Stephanie Uroda ’23 (chemistry, neuroscience) is a prize-winning student researcher with plans for a career in neuroscience research. Below, she discusses her research on the effects of stress responses, including the possible role of estrogen in stress adaptation, as well as what she appreciates most about her time at Dickinson.
Camp Hill, Pennsylvania.
Clubs and organizations:
Quantitative Reasoning Center, Alpha Lambda Delta, Neuroscience Club, Random Acts of Kindness Club, Asian & Asian American Collective and National Society for Leadership and Success.
John Patton Memorial Prize, John E. Benson Handbook Award, Waidner-Spahr Library Research Prize for Sophomores and Juniors and American Chemical Society Undergraduate Award in Analytical Chemistry.
Best thing about my Dickinson experience:
Student-professor relationships. When applying to college, I knew I wanted to attend one that was committed to keeping class sizes small to foster strong student-professor relationships. This has certainly been true at Dickinson. Many of my professors are extremely willing to meet with me outside of class time to answer questions about course content and advise me on future career plans. They make an effort to know me beyond a grade on a paper. I highly value these types of relationships with my professors.

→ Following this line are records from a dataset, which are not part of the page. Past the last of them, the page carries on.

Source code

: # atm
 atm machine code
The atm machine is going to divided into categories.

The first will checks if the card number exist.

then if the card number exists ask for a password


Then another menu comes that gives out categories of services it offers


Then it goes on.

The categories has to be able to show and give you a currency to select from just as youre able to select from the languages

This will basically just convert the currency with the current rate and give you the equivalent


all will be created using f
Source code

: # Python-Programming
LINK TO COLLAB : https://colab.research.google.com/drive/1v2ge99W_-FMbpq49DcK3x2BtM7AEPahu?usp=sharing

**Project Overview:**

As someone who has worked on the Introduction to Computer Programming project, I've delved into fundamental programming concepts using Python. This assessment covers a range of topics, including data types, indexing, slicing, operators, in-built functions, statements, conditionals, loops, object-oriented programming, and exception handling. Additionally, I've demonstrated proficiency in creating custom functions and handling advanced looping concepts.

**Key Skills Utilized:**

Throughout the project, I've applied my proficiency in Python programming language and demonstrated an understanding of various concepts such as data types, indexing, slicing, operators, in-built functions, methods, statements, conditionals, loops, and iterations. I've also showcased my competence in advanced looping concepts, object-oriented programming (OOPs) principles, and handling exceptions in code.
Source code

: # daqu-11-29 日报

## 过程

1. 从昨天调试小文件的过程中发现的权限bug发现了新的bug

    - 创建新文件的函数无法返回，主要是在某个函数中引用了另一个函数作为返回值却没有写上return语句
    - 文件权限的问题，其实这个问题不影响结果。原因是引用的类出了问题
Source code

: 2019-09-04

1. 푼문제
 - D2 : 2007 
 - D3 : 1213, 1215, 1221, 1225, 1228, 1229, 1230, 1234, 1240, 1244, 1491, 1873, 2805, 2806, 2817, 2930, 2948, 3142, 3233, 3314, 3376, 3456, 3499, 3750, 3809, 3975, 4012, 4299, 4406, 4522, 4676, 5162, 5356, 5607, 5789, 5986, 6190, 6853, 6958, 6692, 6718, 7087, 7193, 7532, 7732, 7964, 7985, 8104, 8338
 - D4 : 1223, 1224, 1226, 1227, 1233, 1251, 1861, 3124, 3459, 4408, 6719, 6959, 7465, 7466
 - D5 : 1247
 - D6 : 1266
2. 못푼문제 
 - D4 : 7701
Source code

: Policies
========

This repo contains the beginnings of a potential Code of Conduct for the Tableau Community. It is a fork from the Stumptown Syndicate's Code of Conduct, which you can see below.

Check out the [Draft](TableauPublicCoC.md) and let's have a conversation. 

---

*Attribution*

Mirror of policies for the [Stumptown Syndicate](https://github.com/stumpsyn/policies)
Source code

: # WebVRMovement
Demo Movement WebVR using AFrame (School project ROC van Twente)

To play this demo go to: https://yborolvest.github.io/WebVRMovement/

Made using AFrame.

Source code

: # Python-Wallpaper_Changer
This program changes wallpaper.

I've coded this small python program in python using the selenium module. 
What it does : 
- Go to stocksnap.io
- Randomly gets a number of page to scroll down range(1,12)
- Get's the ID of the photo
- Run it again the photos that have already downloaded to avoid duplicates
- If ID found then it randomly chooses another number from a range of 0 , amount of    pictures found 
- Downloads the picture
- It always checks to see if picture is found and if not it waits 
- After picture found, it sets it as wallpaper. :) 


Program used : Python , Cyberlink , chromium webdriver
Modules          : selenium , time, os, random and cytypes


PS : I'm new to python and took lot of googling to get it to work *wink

Best thing about my major:
Learning laboratory techniques and performing experiments. Almost all my major courses at Dickinson have included a laboratory component. Through my labs, I learn and develop techniques that will benefit me in my future career as a researcher. I have also gotten the opportunity to design some of my own experiments and think like a scientist. Together, these experiences have prepared me well for higher education beyond Dickinson.
As I kid, I wanted to be …
… a teacher.
My Intermediate Chinese classes. Even though we were all disappointed about remote learning, Adjunct Professor in East Asian Studies Christine Liu made sure that it did not prevent her from creating a fun and productive learning environment. She made her own games to help us learn vocabulary and developed creative ways to teach us new grammar patterns. She also made an effort to get to know each one of her students and incorporate things about us in our lessons. Her classes inspired me to continue taking Chinese this year.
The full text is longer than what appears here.